He came awake in darkness, the sounds of street life and the neon flicker interrupting another one of his dreams. Dream, hell, he thought, another nightmare. But he felt vaguely human now, still tired but not the same bone-deep exhaustion that brought him here. 

He dragged himself to the bathroom down the hall and splashed water on his face, badly in need of a shave now. Strange to see. Even during the war, he had to take the razor to his cheeks everyday. Part of the image. Five o’clock shadow just didn’t fit with the steadfast superman. Ragged glory was okay for the enlisted men, but General Public had to project a magazine-ready picture of stoic male perfection at all times. 

His eyes were bloodshot and faraway, looking inward at the pictures of his action-packed past, all those mental images that looked like adventure to everyone but him. To him, it was just endless fear and anxiety stretching back as far as memory would walk him. But as he stood there in his sweat-gray undershirt, shy of the costume that had consumed his identity for so long, he gave his shoulders a shrug and could feel the new lightness, the freedom that came with laying down a heavy burden. 

He dressed in the clothes he’d stolen off a Chicago clothesline–just a simple plaid workshirt and chinos–and the hobnail boots he’d taken off a sleeping hobo on the freight train and made his way downstairs, passing the man behind the bullet-proof front desk glass.

“You leaving? You owe me two more nights, pal!”

“Just going out for dinner.”

“Yeah, well, much as I hate to cut into your liquor fund, how ‘bout you pay up first?”

Brock straightened to his full height, squared his shoulders, and gave the man the same look that froze Rudolf Hess in his tracks when he and Buck Private brought down his plane over Scotland. The desk man’s inert expression didn’t change, but Brock detected the motion of his hand clenching around something out of sight. A revolver? A bat? An axe-handle? No matter. Brock turned up one corner of his mouth and shook his head ever-so-slightly, his signature “Don’t even think about it” look. Worked like a charm. He may have ditched the persona, but General Public was still inside him. He wasn’t sure how to feel about that, but he was willing to work it.

The desk man relaxed and turned his full attention back to his crossword puzzle. “Enjoy your ‘meal.’”

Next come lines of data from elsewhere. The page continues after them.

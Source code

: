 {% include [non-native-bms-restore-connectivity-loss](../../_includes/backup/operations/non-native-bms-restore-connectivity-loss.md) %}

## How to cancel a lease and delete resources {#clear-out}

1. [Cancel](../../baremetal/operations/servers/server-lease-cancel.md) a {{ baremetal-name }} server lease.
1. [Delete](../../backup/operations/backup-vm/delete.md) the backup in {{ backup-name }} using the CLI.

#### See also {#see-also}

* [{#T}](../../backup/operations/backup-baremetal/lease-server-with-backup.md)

Brock relaxed too, shrinking back into the shape of a solid citizen, just another regular Joe. 

As he headed for the street, the desk man called after him. “Hang on a second, mister!”

Brock tensed, ready for trouble, if there was going to be any. 

“What’s a seven letter word for ‘freedom from tyranny’? Last letter’s a ‘y.’”

“Liberty,” Brock said without hesitation.

The desk man counted silently on his fingers, nodded.
“Liberty it is.”

As the desk man put pencil to paper, Brock turned and walked out into the cold night of a strange town.

 

Brock found a greasy spoon half a block from the flophouse and figured he had enough pocket change–also lifted off his sleeping hobo friend–to afford a cup of coffee and the pork chop special, which turned out to be decidedly less special than advertised. Still, it was the first food he’d put in his belly since Chicago, and for that alone he was grateful. 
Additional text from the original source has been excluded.